**Records for this task**
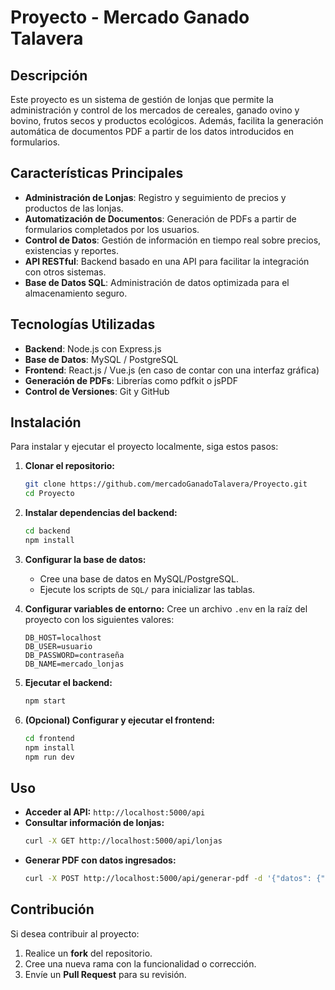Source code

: # Proyecto - Mercado Ganado Talavera

## Descripción

Este proyecto es un sistema de gestión de lonjas que permite la administración y control de los mercados de cereales, ganado ovino y bovino, frutos secos y productos ecológicos. Además, facilita la generación automática de documentos PDF a partir de los datos introducidos en formularios.

## Características Principales

- **Administración de Lonjas**: Registro y seguimiento de precios y productos de las lonjas.
- **Automatización de Documentos**: Generación de PDFs a partir de formularios completados por los usuarios.
- **Control de Datos**: Gestión de información en tiempo real sobre precios, existencias y reportes.
- **API RESTful**: Backend basado en una API para facilitar la integración con otros sistemas.
- **Base de Datos SQL**: Administración de datos optimizada para el almacenamiento seguro.

## Tecnologías Utilizadas

- **Backend**: Node.js con Express.js
- **Base de Datos**: MySQL / PostgreSQL
- **Frontend**: React.js / Vue.js (en caso de contar con una interfaz gráfica)
- **Generación de PDFs**: Librerías como pdfkit o jsPDF
- **Control de Versiones**: Git y GitHub

## Instalación

Para instalar y ejecutar el proyecto localmente, siga estos pasos:

1. **Clonar el repositorio:**
   ```sh
   git clone https://github.com/mercadoGanadoTalavera/Proyecto.git
   cd Proyecto
   ```

2. **Instalar dependencias del backend:**
   ```sh
   cd backend
   npm install
   ```

3. **Configurar la base de datos:**
   - Cree una base de datos en MySQL/PostgreSQL.
   - Ejecute los scripts de `SQL/` para inicializar las tablas.

4. **Configurar variables de entorno:**
   Cree un archivo `.env` en la raíz del proyecto con los siguientes valores:
   ```env
   DB_HOST=localhost
   DB_USER=usuario
   DB_PASSWORD=contraseña
   DB_NAME=mercado_lonjas
   ```

5. **Ejecutar el backend:**
   ```sh
   npm start
   ```

6. **(Opcional) Configurar y ejecutar el frontend:**
   ```sh
   cd frontend
   npm install
   npm run dev
   ```

## Uso

- **Acceder al API:** `http://localhost:5000/api`
- **Consultar información de lonjas:**
  ```sh
  curl -X GET http://localhost:5000/api/lonjas
  ```
- **Generar PDF con datos ingresados:**
  ```sh
  curl -X POST http://localhost:5000/api/generar-pdf -d '{"datos": {"producto": "Trigo", "precio": 200}}'
  ```

## Contribución

Si desea contribuir al proyecto:
1. Realice un **fork** del repositorio.
2. Cree una nueva rama con la funcionalidad o corrección.
3. Envíe un **Pull Request** para su revisión.


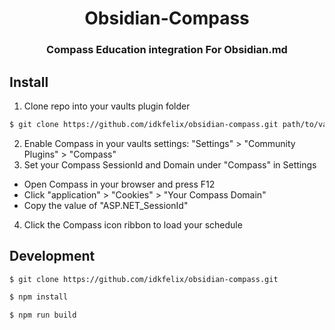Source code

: <h1  align='center'>Obsidian-Compass</h1>
<h3  align='center'>Compass Education integration For Obsidian.md</h3>

## Install
1. Clone repo into your vaults plugin folder
```bash
$ git clone https://github.com/idkfelix/obsidian-compass.git path/to/vault/.obsidian/plugins/
```
2. Enable Compass in your vaults settings: "Settings" > "Community Plugins" > "Compass"
3. Set your Compass SessionId and Domain under "Compass" in Settings
  - Open Compass in your browser and press F12
  - Click "application" > "Cookies" > "Your Compass Domain"
  - Copy the value of "ASP.NET_SessionId"
4. Click the Compass icon ribbon to load your schedule

## Development
```bash
$ git clone https://github.com/idkfelix/obsidian-compass.git
```
```bash
$ npm install
```
```bash
$ npm run build
```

**Exercise**
This exercise asks for an exact copy of the lines from the first one in the data through the line that contains "- **API RESTful**: Backend", pictures excluded.

**Output of the exercise**
Source code

: # Proyecto - Mercado Ganado Talavera

## Descripción

Este proyecto es un sistema de gestión de lonjas que permite la administración y control de los mercados de cereales, ganado ovino y bovino, frutos secos y productos ecológicos. Además, facilita la generación automática de documentos PDF a partir de los datos introducidos en formularios.

## Características Principales

- **Administración de Lonjas**: Registro y seguimiento de precios y productos de las lonjas.
- **Automatización de Documentos**: Generación de PDFs a partir de formularios completados por los usuarios.
- **Control de Datos**: Gestión de información en tiempo real sobre precios, existencias y reportes.
- **API RESTful**: Backend basado en una API para facilitar la integración con otros sistemas.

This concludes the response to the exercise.